Amazon Merchants Continue to Find Ways to Cheat
Mike Molson Hart, who sells toys on Amazon.com Inc.'s marketplace, realized earlier this month something was amiss. His company's popular disc-shaped plastic building set, called Brain Flakes, had dropped precipitously in the ranks of Amazon's best-selling toys as the critical gift-giving season approached.
He visited the product page on Amazon.com and suspected he was the victim of "sniping," when one merchant sabotages another by hiring people to leave critical reviews of their goods and then voting those reviews as being helpful, making them the most prominent feedback seen by shoppers. Freelancers in China and Bangladesh willing to do this for $10 an hour are easily found online. Even though the toy has a 4.8 star rating out of 5 based on more than 1,100 reviews, shoppers first see a string of critical one-star reviews and many may get scared away.
(Score: 2) by ledow on Saturday November 25 2017, @10:50PM (2 children)
Are you guys on a different planet to the rest of us?
Almost every "real" review I see has the words "Verified Purchase" next to it.
If it doesn't, you ignore it.
I don't think that's a UK/EU-only thing, surely?
And do you think competitors are buying competing products just to bad-review them?
(Score: 0) by Anonymous Coward on Sunday November 26 2017, @02:29AM
> Almost every "real" review I see has the words "Verified Purchase" next to it.

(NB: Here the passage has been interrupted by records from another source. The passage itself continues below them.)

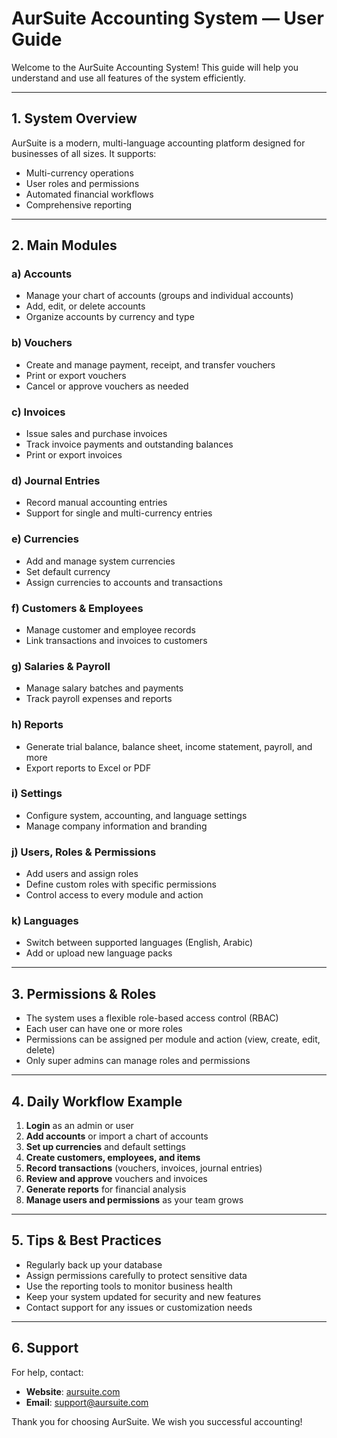 # AurSuite Accounting System — User Guide

Welcome to the AurSuite Accounting System! This guide will help you understand and use all features of the system efficiently.

---

## 1. System Overview
AurSuite is a modern, multi-language accounting platform designed for businesses of all sizes. It supports:
- Multi-currency operations
- User roles and permissions
- Automated financial workflows
- Comprehensive reporting

---

## 2. Main Modules

### a) Accounts
- Manage your chart of accounts (groups and individual accounts)
- Add, edit, or delete accounts
- Organize accounts by currency and type

### b) Vouchers
- Create and manage payment, receipt, and transfer vouchers
- Print or export vouchers
- Cancel or approve vouchers as needed

### c) Invoices
- Issue sales and purchase invoices
- Track invoice payments and outstanding balances
- Print or export invoices

### d) Journal Entries
- Record manual accounting entries
- Support for single and multi-currency entries

### e) Currencies
- Add and manage system currencies
- Set default currency
- Assign currencies to accounts and transactions

### f) Customers & Employees
- Manage customer and employee records
- Link transactions and invoices to customers

### g) Salaries & Payroll
- Manage salary batches and payments
- Track payroll expenses and reports

### h) Reports
- Generate trial balance, balance sheet, income statement, payroll, and more
- Export reports to Excel or PDF

### i) Settings
- Configure system, accounting, and language settings
- Manage company information and branding

### j) Users, Roles & Permissions
- Add users and assign roles
- Define custom roles with specific permissions
- Control access to every module and action

### k) Languages
- Switch between supported languages (English, Arabic)
- Add or upload new language packs

---

## 3. Permissions & Roles
- The system uses a flexible role-based access control (RBAC)
- Each user can have one or more roles
- Permissions can be assigned per module and action (view, create, edit, delete)
- Only super admins can manage roles and permissions

---

## 4. Daily Workflow Example
1. **Login** as an admin or user
2. **Add accounts** or import a chart of accounts
3. **Set up currencies** and default settings
4. **Create customers, employees, and items**
5. **Record transactions** (vouchers, invoices, journal entries)
6. **Review and approve** vouchers and invoices
7. **Generate reports** for financial analysis
8. **Manage users and permissions** as your team grows

---

## 5. Tips & Best Practices
- Regularly back up your database
- Assign permissions carefully to protect sensitive data
- Use the reporting tools to monitor business health
- Keep your system updated for security and new features
- Contact support for any issues or customization needs

---

## 6. Support
For help, contact:
- **Website**: [aursuite.com](https://aursuite.com)
- **Email**: support@aursuite.com

Thank you for choosing AurSuite. We wish you successful accounting! 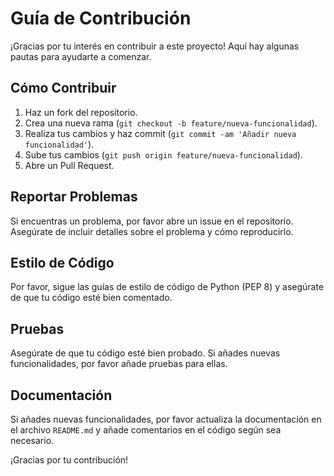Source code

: # Guía de Contribución

¡Gracias por tu interés en contribuir a este proyecto! Aquí hay algunas pautas para ayudarte a comenzar.

## Cómo Contribuir

1. Haz un fork del repositorio.
2. Crea una nueva rama (`git checkout -b feature/nueva-funcionalidad`).
3. Realiza tus cambios y haz commit (`git commit -am 'Añadir nueva funcionalidad'`).
4. Sube tus cambios (`git push origin feature/nueva-funcionalidad`).
5. Abre un Pull Request.

## Reportar Problemas

Si encuentras un problema, por favor abre un issue en el repositorio. Asegúrate de incluir detalles sobre el problema y cómo reproducirlo.

## Estilo de Código

Por favor, sigue las guías de estilo de código de Python (PEP 8) y asegúrate de que tu código esté bien comentado.

## Pruebas

Asegúrate de que tu código esté bien probado. Si añades nuevas funcionalidades, por favor añade pruebas para ellas.

## Documentación

Si añades nuevas funcionalidades, por favor actualiza la documentación en el archivo `README.md` y añade comentarios en el código según sea necesario.

¡Gracias por tu contribución!
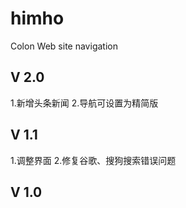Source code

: # himho

Colon Web site navigation

## V 2.0

1.新增头条新闻
2.导航可设置为精简版

## V 1.1
1.调整界面
2.修复谷歌、搜狗搜索错误问题

## V 1.0

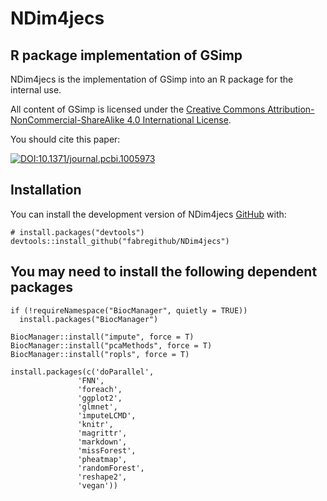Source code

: 
<!-- README.md is generated from README.Rmd. Please edit that file -->

NDim4jecs
=========

<!-- badges: start -->
<!-- badges: end -->

R package implementation of GSimp
---------------------------------

NDim4jecs is the implementation of GSimp into an R package for the
internal use.

All content of GSimp is licensed under the [Creative Commons
Attribution-NonCommercial-ShareAlike 4.0 International
License](https://creativecommons.org/licenses/by-nc-sa/4.0/).

You should cite this paper:

[![DOI:10.1371/journal.pcbi.1005973](https://zenodo.org/badge/DOI/10.1371/journal.pcbi.1005973.svg)](https://doi.org/10.1371/journal.pcbi.1005973)

Installation
------------

You can install the development version of NDim4jecs
[GitHub](https://github.com/) with:

    # install.packages("devtools")
    devtools::install_github("fabregithub/NDim4jecs")

You may need to install the following dependent packages
------------
    if (!requireNamespace("BiocManager", quietly = TRUE))
      install.packages("BiocManager")

    BiocManager::install("impute", force = T)
    BiocManager::install("pcaMethods", force = T)
    BiocManager::install("ropls", force = T)

    install.packages(c('doParallel',
                   'FNN',
                   'foreach',
                   'ggplot2',
                   'glmnet',
                   'imputeLCMD',
                   'knitr',
                   'magrittr',
                   'markdown',
                   'missForest',
                   'pheatmap',
                   'randomForest',
                   'reshape2',
                   'vegan'))
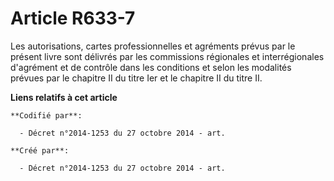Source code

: # Article R633-7

Les autorisations, cartes professionnelles et agréments prévus par le présent livre sont délivrés par les commissions
régionales et interrégionales d'agrément et de contrôle dans les conditions et selon les modalités prévues par le chapitre II
du titre Ier et le chapitre II du titre II.

**Liens relatifs à cet article**

	**Codifié par**:

	  - Décret n°2014-1253 du 27 octobre 2014 - art.

	**Créé par**:

	  - Décret n°2014-1253 du 27 octobre 2014 - art.
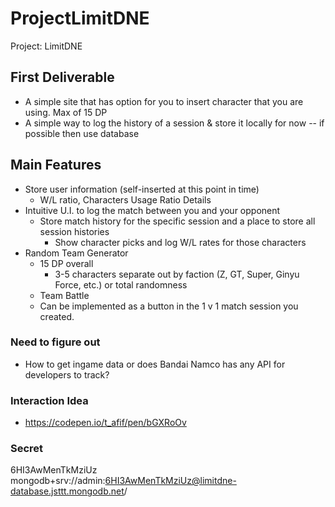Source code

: # ProjectLimitDNE
Project: LimitDNE

## First Deliverable
- A simple site that has option for you to insert character that you are using. Max of 15 DP
- A simple way to log the history of a session & store it locally for now -- if possible then use database
## Main Features
- Store user information (self-inserted at this point in time)
  - W/L ratio, Characters Usage Ratio Details
- Intuitive U.I. to log the match between you and your opponent
  - Store match history for the specific session and a place to store all session histories
    - Show character picks and log W/L rates for those characters
- Random Team Generator
  - 15 DP overall
    - 3-5 characters separate out by faction (Z, GT, Super, Ginyu Force, etc.) or total randomness
  - Team Battle
  - Can be implemented as a button in the 1 v 1 match session you created.



### Need to figure out
- How to get ingame data or does Bandai Namco has any API for developers to track?


### Interaction Idea
- https://codepen.io/t_afif/pen/bGXRoOv


### Secret
6HI3AwMenTkMziUz
mongodb+srv://admin:6HI3AwMenTkMziUz@limitdne-database.jsttt.mongodb.net/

http://www.wordstream.com/blog/ws/2014/04/10/amazon-reviews [wordstream.com]
(Score: 4, Insightful) by captain normal on Sunday November 26 2017, @06:09AM
"And do you think competitors are buying competing products just to bad-review them?"
Probably, yes...This is the foundation of "free enterprise" economics. Lie, cheat, steal, bribe, scam and shout loud...anything to get people to give you their money.
When life isn't going right, go left.